第四十五章 李彩鳳含情牽紫衣 張居正陰招謀首輔

李彩鳳雖然年輕貌美,畢竟已是兩個孩子的母親,和那些黃花大姑娘怎麽比對呢?更莫說朝鮮、南越、波斯、日本、俄羅斯選送的絕色浪嗲女子,所以, 被隆慶皇帝冷落很正常,也無話可說。但是,她有兒子寄托,有太子寄望,更有張太嶽張師傅念想,每天唯一要做的事情,就是去國子監探視兒子,探視張居正。想起他高大的個子、濃黑的眉毛、方正的臉龐、短短的胡須以及粗壯的腰板,她就不自覺淺淺地笑了,笑得很開心,笑得很燦爛,笑得臉頰燃燒起紅紅的火焰。她把侍女支候在國子監大門外,獨自進去接兒子。兒子和陪讀的孩子們正在院壩遊玩課休,張居正穿一件紫色官服,站在一棵果實累累的梨樹下, 懷抱雙手,背靠屋壁,似乎苦苦地想著什麽,想得如癡如醉、入情入理、入迷入幻。

李彩鳳見前後無人,陪讀馮保也不在身邊,竟然大膽地趨步上前,站在他高大的身影後麵,好半天張居正都沒有反應。她隻得伸出纖纖細手拉著他的衣邊,屏住激越的呼吸,忍住欲滴不滴的眼淚,低頭十分委屈地叫一聲,張師傅。

張居正忽然回轉身來,和含情脈脈的李彩鳳幾乎滿身懷抱,嚇得他驚慌失色,倒退三步下跪請安。

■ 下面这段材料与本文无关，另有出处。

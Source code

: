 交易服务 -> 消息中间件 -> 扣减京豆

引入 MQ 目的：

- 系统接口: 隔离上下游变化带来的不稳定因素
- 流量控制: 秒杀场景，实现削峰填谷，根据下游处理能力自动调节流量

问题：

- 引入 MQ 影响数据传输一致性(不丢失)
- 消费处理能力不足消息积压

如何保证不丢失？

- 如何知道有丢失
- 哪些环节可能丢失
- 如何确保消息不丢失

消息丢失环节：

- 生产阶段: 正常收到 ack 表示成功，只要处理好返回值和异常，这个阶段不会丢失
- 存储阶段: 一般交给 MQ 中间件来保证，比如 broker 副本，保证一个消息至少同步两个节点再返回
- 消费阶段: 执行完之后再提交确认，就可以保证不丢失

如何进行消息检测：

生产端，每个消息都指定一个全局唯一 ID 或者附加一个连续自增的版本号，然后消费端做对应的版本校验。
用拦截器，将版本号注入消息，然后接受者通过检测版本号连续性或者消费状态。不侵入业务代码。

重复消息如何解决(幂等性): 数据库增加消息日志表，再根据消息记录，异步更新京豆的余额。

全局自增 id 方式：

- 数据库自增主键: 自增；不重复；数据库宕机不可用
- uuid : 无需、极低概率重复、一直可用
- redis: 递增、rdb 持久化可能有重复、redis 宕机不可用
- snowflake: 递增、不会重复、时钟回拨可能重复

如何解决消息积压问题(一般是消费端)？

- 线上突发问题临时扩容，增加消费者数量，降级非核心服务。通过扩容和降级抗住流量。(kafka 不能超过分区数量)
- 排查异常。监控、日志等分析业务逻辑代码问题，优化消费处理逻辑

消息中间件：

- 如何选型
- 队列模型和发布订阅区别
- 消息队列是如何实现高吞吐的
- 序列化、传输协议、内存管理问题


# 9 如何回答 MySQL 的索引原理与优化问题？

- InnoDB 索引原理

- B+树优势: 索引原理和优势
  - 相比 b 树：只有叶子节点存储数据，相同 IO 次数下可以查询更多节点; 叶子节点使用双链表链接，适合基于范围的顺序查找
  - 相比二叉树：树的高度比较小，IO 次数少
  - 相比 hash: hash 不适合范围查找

李彩鳳“吃吃”地笑著說,當著這樣多學子行大禮,多不好呀,不請我喝一杯茶嗎?沒得茶葉的話,派人去後宮拿呀。

張居正躬著腰杆,伸出粗壯的手臂說,貴妃娘娘請。

李彩鳳原來是河南一個泥瓦匠的女兒,因為黃河缺口淹沒了莊家、房屋, 父親隻好帶著十二歲的她,一路討口到了京城。

大災之年,女兒比男兒值錢,女兒養大了可以為妻為妾,男兒隻能吃幹飯拉稀屎。身插草標的李彩鳳竟然被裕王府的管家看上了,因為陳貴妃生下了王子朱翊鈴,需要人照料。管家摸著李彩鳳布滿泥土的小臉說,隻怕要二十挑水, 才洗得幹淨呀。

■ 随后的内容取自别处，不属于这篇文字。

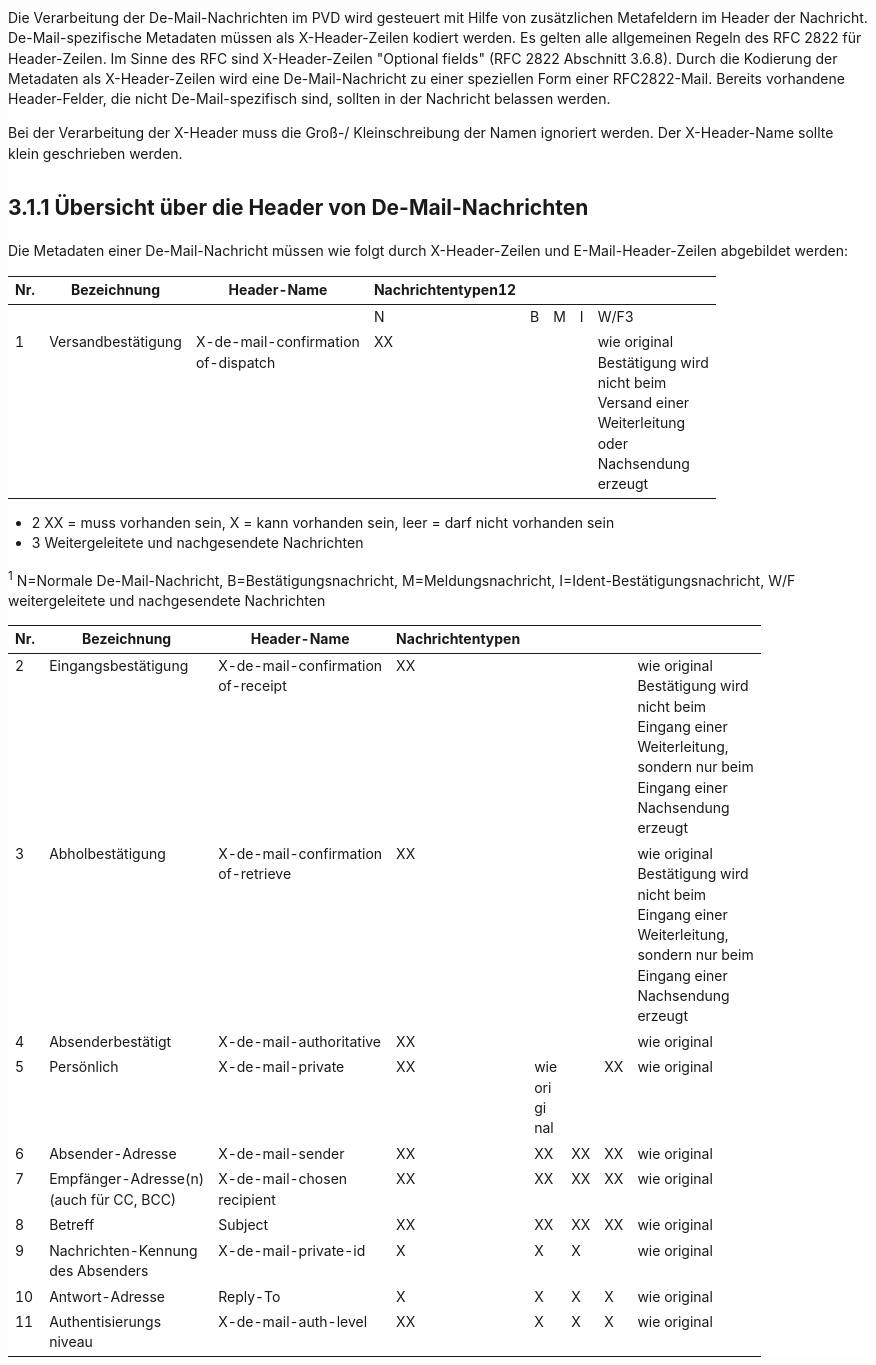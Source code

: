 Die Verarbeitung der De-Mail-Nachrichten im PVD wird gesteuert mit Hilfe von zusätzlichen Metafeldern im Header der Nachricht. De-Mail-spezifische Metadaten müssen als X-Header-Zeilen kodiert werden. Es gelten alle allgemeinen Regeln des RFC 2822 für Header-Zeilen. Im Sinne des RFC sind X-Header-Zeilen "Optional fields" (RFC 2822 Abschnitt 3.6.8). Durch die Kodierung der Metadaten als X-Header-Zeilen wird eine De-Mail-Nachricht zu einer speziellen Form einer RFC2822-Mail. Bereits vorhandene Header-Felder, die nicht De-Mail-spezifisch sind, sollten in der Nachricht belassen werden.

Bei der Verarbeitung der X-Header muss die Groß-/ Kleinschreibung der Namen ignoriert werden. Der X-Header-Name sollte klein geschrieben werden.

## **3.1.1 Übersicht über die Header von De-Mail-Nachrichten**

Die Metadaten einer De-Mail-Nachricht müssen wie folgt durch X-Header-Zeilen und E-Mail-Header-Zeilen abgebildet werden:

| Nr. | Bezeichnung        | Header-Name                           | Nachrichtentypen12 |   |   |   |                                                                                                                    |
|-----|--------------------|---------------------------------------|--------------------|---|---|---|--------------------------------------------------------------------------------------------------------------------|
|     |                    |                                       | N                  | B | M | I | W/F3                                                                                                               |
| 1   | Versandbestätigung | X-de-mail-confirmation<br>of-dispatch | XX                 |   |   |   | wie original<br>Bestätigung wird<br>nicht beim<br>Versand einer<br>Weiterleitung<br>oder<br>Nachsendung<br>erzeugt |

- <span id="page-5-2"></span>2 XX = muss vorhanden sein, X = kann vorhanden sein, leer = darf nicht vorhanden sein
- <span id="page-5-3"></span>3 Weitergeleitete und nachgesendete Nachrichten

<span id="page-5-1"></span><sup>1</sup> N=Normale De-Mail-Nachricht, B=Bestätigungsnachricht, M=Meldungsnachricht, I=Ident-Bestätigungsnachricht, W/F weitergeleitete und nachgesendete Nachrichten

<span id="page-6-0"></span>

| Nr. | Bezeichnung                                | Header-Name                           | Nachrichtentypen |                         |    |    |                                                                                                                                                  |
|-----|--------------------------------------------|---------------------------------------|------------------|-------------------------|----|----|--------------------------------------------------------------------------------------------------------------------------------------------------|
| 2   | Eingangsbestätigung                        | X-de-mail-confirmation<br>of-receipt  | XX               |                         |    |    | wie original<br>Bestätigung wird<br>nicht beim<br>Eingang einer<br>Weiterleitung,<br>sondern nur beim<br>Eingang einer<br>Nachsendung<br>erzeugt |
| 3   | Abholbestätigung                           | X-de-mail-confirmation<br>of-retrieve | XX               |                         |    |    | wie original<br>Bestätigung wird<br>nicht beim<br>Eingang einer<br>Weiterleitung,<br>sondern nur beim<br>Eingang einer<br>Nachsendung<br>erzeugt |
| 4   | Absenderbestätigt                          | X-de-mail-authoritative               | XX               |                         |    |    | wie original                                                                                                                                     |
| 5   | Persönlich                                 | X-de-mail-private                     | XX               | wie<br>ori<br>gi<br>nal |    | XX | wie original                                                                                                                                     |
| 6   | Absender-Adresse                           | X-de-mail-sender                      | XX               | XX                      | XX | XX | wie original                                                                                                                                     |
| 7   | Empfänger-Adresse(n)<br>(auch für CC, BCC) | X-de-mail-chosen<br>recipient         | XX               | XX                      | XX | XX | wie original                                                                                                                                     |
| 8   | Betreff                                    | Subject                               | XX               | XX                      | XX | XX | wie original                                                                                                                                     |
| 9   | Nachrichten-Kennung<br>des Absenders       | X-de-mail-private-id                  | X                | X                       | X  |    | wie original                                                                                                                                     |
| 10  | Antwort-Adresse                            | Reply-To                              | X                | X                       | X  | X  | wie original                                                                                                                                     |
| 11  | Authentisierungs<br>niveau                 | X-de-mail-auth-level                  | XX               | X                       | X  | X  | wie original                                                                                                                                     |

泥瓦匠憨憨地說,我女兒眼大、鼻高、嘴薄、骨節長,長大了必定是個美人坯子,買去劃算。

管家像研究牲口一樣,圍著李彩鳳轉了幾圈說,多少錢?這個年月,到處災荒、到處造反、到處饑民,有一碗飯吃就不錯了,不要“喊齊天,還齊地。”

泥瓦匠歎口氣說,家裏的人不是淹死、病死,就是餓死、拖死,隻剩下我們父女。隻要她有一碗飯吃,我也無所謂錢不錢了,你老人家看著辦吧。

管家從荷包摸出一串銅錢一邊數著一邊說,我隻買這個小女娃,不買你。你拿了錢趕快離去,不得探視、不得打聽,不得與女兒有任何瓜葛聯係。

泥瓦匠提著九十八枚銅錢,含著眼淚轉身離去,連頭也不忍心回轉一下, 生怕一時心軟把淒厲哭喊的女兒要回來。

古人說得好,“肥足莊稼茂,家寬出年少。”李彩鳳到裕王府僅僅幾年, 就出落成一個招人待眼的大美人了,連整天落落寡歡的裕王朱載垕時常都要多看幾眼。那是一個夏天,李彩鳳穿著碎花緊身衣衫,甩著粗黑長辮,高高興興跑進廚房給王後找吃的,裕王忽然從灶後鑽出來,嚇得她雙腳像釘了釘子一樣, 半步也挪不動,一雙大眼驚慌得直翻白眼,一張小嘴張得半天合不攏來。正是“三十如虎”的裕王,走過去一句話也不說,抱起嬌嫩如泥的李彩鳳到廚房後的柴房,扔在稻草上給寵幸了。李彩鳳還沒有反應過來,裕王卻提著褲子走了。

真是“有心栽花花不活,無意插柳柳成蔭。”裕王的李王後生下的一對兒女朱翊釴、蓬萊公主和陳貴妃生下的一對兒女朱翊鈴、太和公主竟然連番夭折, 讓裕王府後繼無人。可喜的是,李彩鳳竟然一發命中、一炮打響、一箭穿心, 挺著肚皮懷上了,並且第二年生下來的竟然是個虎頭虎腦的王子。

年輕高貴的李王後和陳王妃從此再不生育了,無論裕王怎樣念經賣力、吃丹辛勞,就是懷不上孩子。一直被嘉靖皇帝蔑視和不認可的丫鬟李彩鳳,又生了二兒子朱翊鏐,氣得李王後聯手陳貴妃卡拿她、打擊她,讓她一直抬不起頭來。裕王朱載垕登基為帝,夜夜開處、日日新歡,時時美眉、刻刻擁嬌,哪記得她李彩鳳呢……李彩鳳忽然回身望著張居正方正剛毅的臉龐,溫情脈脈地說一聲,太嶽, 我要找你賠人呢。

張居正莫名其妙地問,要我賠什麽樣的人?

李彩鳳一把抓住他粗大厚實的手掌,滿麵慍怒地說,賠一個皇帝。

張居正立刻左右環顧臉色烏黑地說,貴妃娘娘請自重,拉著臣工的手有失三綱五常。賠償皇帝這樣的殺頭事,不能開玩笑呀。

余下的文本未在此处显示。